§ About this exercise
Beginning with the line where "- Xbox Game" appears, repeat every remaining line of the entries exactly, the last line included.
■ ■ ■ ■ ■
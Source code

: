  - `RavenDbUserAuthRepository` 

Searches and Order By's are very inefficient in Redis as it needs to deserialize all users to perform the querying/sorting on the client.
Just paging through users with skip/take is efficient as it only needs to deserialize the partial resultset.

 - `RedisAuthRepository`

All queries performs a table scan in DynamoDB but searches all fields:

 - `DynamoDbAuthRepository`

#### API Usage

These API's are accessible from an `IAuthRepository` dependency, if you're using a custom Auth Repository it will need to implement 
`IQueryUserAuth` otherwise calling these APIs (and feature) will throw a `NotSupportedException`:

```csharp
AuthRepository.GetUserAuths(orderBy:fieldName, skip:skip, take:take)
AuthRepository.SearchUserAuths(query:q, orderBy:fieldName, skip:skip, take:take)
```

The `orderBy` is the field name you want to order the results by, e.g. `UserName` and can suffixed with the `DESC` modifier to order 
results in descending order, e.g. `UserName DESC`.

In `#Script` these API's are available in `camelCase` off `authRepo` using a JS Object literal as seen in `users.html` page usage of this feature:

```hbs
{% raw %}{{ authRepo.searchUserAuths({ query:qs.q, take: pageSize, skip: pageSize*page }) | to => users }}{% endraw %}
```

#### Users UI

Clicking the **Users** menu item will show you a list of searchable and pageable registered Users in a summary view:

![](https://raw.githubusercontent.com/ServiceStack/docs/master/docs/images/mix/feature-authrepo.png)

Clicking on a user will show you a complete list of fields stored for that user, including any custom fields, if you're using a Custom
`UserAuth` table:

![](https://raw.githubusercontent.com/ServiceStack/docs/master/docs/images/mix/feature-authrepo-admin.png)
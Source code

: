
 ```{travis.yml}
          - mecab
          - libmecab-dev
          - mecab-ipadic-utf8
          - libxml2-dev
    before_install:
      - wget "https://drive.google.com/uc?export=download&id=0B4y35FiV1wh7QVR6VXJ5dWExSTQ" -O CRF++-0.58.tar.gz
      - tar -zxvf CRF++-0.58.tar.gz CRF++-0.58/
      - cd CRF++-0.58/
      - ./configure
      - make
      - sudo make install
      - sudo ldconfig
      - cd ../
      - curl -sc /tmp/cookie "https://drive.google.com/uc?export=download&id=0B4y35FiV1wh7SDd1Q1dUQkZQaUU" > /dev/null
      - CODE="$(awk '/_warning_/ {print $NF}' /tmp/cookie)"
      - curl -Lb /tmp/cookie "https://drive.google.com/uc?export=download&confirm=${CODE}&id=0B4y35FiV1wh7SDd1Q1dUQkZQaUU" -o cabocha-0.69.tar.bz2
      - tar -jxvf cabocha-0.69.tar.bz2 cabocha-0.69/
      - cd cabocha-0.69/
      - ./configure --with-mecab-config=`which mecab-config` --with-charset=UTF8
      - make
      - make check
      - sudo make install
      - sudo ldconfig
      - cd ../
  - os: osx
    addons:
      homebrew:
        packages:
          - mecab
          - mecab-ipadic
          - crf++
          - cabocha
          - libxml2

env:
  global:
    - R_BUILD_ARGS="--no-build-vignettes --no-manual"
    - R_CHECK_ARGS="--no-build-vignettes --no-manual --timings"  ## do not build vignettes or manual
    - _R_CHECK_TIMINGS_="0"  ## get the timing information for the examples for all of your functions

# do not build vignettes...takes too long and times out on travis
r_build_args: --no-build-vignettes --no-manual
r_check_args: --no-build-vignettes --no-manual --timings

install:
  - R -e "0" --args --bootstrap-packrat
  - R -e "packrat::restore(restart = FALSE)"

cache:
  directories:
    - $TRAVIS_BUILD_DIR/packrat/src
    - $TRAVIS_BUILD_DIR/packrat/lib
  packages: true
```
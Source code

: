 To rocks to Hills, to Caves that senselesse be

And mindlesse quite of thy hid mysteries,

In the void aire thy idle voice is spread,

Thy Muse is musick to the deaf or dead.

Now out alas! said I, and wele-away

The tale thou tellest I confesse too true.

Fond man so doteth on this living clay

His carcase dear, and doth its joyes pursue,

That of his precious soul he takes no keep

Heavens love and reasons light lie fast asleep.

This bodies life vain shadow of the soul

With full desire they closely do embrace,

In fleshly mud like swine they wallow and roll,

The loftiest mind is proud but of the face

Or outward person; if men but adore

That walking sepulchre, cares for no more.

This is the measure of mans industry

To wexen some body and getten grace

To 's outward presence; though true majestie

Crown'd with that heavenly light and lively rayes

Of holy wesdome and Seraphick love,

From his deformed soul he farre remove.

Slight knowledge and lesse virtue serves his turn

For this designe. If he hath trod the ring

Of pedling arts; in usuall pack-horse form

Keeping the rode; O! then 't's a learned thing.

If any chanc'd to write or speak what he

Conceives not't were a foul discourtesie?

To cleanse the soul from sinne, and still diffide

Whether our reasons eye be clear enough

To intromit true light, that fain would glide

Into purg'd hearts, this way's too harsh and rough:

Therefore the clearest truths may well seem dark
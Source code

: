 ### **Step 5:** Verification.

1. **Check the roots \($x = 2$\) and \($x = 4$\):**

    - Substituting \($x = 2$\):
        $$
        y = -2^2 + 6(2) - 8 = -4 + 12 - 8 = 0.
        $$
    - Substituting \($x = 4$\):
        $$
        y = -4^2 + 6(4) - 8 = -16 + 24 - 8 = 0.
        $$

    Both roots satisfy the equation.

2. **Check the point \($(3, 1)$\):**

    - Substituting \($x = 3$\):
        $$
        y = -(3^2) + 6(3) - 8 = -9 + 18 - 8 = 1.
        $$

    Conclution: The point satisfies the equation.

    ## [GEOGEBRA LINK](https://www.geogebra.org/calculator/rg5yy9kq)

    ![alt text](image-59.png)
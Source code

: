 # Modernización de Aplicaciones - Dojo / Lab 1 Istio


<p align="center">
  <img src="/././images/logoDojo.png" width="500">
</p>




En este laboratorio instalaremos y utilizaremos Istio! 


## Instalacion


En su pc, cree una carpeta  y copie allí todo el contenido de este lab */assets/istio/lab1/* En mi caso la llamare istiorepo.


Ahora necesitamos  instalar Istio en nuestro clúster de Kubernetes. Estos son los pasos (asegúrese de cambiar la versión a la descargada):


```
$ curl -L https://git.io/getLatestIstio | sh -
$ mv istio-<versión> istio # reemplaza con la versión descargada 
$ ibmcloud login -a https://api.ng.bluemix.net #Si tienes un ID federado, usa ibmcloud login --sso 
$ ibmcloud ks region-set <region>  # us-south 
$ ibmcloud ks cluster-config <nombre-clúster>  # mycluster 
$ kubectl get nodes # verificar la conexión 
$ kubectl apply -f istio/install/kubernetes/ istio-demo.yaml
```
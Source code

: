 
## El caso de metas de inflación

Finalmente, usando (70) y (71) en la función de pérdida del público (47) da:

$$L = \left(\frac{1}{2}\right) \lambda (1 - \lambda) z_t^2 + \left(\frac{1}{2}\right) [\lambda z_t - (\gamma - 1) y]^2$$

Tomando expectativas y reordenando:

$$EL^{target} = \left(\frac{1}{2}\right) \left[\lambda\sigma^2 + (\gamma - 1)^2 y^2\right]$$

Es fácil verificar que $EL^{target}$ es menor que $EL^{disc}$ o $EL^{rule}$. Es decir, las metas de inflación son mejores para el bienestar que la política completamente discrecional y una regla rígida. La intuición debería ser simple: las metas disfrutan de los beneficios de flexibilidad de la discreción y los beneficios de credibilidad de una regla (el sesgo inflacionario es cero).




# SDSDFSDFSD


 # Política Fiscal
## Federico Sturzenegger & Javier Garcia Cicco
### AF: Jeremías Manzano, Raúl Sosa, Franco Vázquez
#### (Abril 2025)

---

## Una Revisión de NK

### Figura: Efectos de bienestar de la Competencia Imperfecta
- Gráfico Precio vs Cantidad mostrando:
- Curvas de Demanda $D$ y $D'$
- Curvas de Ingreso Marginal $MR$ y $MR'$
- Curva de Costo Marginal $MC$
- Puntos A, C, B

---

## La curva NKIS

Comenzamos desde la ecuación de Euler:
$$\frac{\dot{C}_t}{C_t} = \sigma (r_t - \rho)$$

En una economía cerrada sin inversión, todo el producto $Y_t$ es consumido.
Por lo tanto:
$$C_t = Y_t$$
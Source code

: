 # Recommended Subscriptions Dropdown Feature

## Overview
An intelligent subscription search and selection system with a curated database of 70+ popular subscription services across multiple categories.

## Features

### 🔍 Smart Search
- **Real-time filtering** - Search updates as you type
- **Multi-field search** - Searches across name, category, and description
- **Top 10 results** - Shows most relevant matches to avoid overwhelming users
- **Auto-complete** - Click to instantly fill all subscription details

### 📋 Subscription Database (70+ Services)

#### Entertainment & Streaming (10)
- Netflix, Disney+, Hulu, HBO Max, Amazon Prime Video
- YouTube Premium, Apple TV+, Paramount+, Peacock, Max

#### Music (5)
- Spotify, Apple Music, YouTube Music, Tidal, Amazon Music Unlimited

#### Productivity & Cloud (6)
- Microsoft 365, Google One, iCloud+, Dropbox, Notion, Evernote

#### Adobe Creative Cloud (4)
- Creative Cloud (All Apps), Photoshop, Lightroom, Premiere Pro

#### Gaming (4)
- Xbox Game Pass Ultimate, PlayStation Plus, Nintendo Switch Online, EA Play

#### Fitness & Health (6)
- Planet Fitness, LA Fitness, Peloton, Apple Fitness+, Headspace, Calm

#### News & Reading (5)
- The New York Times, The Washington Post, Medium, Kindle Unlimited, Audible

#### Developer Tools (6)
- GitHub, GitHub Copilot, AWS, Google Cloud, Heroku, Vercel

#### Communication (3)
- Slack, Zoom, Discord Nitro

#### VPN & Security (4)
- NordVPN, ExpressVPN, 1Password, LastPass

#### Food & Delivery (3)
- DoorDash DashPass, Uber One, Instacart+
■ ■ ■ ■ ■
§ Task response
- Xbox Game Pass Ultimate, PlayStation Plus, Nintendo Switch Online, EA Play

#### Fitness & Health (6)
- Planet Fitness, LA Fitness, Peloton, Apple Fitness+, Headspace, Calm

#### News & Reading (5)
- The New York Times, The Washington Post, Medium, Kindle Unlimited, Audible

#### Developer Tools (6)
- GitHub, GitHub Copilot, AWS, Google Cloud, Heroku, Vercel

#### Communication (3)
- Slack, Zoom, Discord Nitro

#### VPN & Security (4)
- NordVPN, ExpressVPN, 1Password, LastPass

#### Food & Delivery (3)
- DoorDash DashPass, Uber One, Instacart+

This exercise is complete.